Halokaltim, BALIKPAPAN – Persiapan pelaksanaan haji 2026 menjadi fokus evaluasi Komisi IV DPRD Kalimantan Timur. Dalam rapat kerja bersama Kementerian Agama (Kemenag) Kaltim dan Biro Kesejahteraan Rakyat (Kesra) Pemprov Kaltim di Platinum Hotel & Convention Hall Balikpapan, Rabu (13/8/2025), sejumlah persoalan mencuat, mulai dari transisi pengelolaan haji ke Badan Penyelenggaraan Haji (BPH), masa tunggu jamaah yang mencapai 45 tahun, fasilitas Embarkasi Haji Balikpapan yang dinilai tertinggal, hingga potensi penyalahgunaan dana program umroh gratis.

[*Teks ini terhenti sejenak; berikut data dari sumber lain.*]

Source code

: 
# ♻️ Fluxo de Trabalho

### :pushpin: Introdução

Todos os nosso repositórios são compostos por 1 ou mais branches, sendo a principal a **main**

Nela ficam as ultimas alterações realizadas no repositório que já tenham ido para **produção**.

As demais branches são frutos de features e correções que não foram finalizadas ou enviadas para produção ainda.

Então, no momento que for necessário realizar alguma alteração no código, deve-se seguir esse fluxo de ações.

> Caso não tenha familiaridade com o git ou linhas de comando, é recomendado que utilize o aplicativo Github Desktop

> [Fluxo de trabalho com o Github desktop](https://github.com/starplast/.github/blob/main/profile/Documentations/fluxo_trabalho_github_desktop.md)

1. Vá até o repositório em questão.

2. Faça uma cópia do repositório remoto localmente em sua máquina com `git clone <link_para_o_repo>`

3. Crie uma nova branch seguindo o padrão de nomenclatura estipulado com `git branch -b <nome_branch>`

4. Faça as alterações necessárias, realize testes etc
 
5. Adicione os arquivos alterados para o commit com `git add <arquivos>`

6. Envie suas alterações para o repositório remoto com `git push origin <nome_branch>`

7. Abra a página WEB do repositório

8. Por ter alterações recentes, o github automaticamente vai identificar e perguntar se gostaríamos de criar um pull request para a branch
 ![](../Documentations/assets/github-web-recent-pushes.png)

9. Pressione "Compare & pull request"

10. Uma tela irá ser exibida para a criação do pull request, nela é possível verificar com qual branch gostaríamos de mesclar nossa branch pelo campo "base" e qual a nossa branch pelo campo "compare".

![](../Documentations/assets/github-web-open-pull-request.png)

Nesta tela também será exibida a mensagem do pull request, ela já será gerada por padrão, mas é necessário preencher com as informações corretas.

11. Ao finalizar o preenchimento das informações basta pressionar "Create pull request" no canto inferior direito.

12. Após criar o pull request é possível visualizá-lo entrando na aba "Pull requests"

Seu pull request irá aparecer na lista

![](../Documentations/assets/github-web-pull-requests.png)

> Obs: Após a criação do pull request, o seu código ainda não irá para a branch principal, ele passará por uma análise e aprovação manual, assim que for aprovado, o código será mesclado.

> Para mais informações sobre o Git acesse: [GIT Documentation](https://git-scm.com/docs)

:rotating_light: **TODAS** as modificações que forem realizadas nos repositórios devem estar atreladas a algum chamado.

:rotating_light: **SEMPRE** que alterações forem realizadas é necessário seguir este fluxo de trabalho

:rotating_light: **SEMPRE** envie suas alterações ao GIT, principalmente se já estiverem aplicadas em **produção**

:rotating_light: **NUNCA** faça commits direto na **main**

Wakil Ketua Komisi IV DPRD Kaltim, Andi Satya Adi Saputra, mengingatkan agar peralihan pengelolaan haji mulai 2026 diantisipasi sejak dini. “Mulai 2026, haji tidak lagi diurus Kemenag. Kita harus tahu siapa yang memegang kendali di daerah, apa mekanismenya, dan bagaimana jaminan pelayanan bagi jamaah,” tegasnya.
Ia juga mengkritik pembentukan syarikah di Arab Saudi yang dinilai tanpa koordinasi matang, sehingga merugikan jamaah. “Transisi pengelolaan harus memperbaiki, bukan menambah masalah,” tambahnya.
Fasilitas Embarkasi Balikpapan menjadi sorotan anggota DPRD lainnya. Hj. Syahariah Mas’ud menilai kondisinya jauh dari standar pelayanan prima. Fadly Imawan menambahkan, Embarkasi adalah wajah pelayanan kita. Jangan sampai jamaah merasa dianaktirikan dibandingkan daerah lain.
Program Jospol yang memberikan umroh gratis bagi marbot masjid dan penjaga rumah ibadah non-muslim juga dibahas. Anggota Komisi IV, Damayanti, menolak bantuan dalam bentuk uang tunai karena rawan penyalahgunaan. “Harus dalam bentuk paket perjalanan agar tepat sasaran,” ujarnya.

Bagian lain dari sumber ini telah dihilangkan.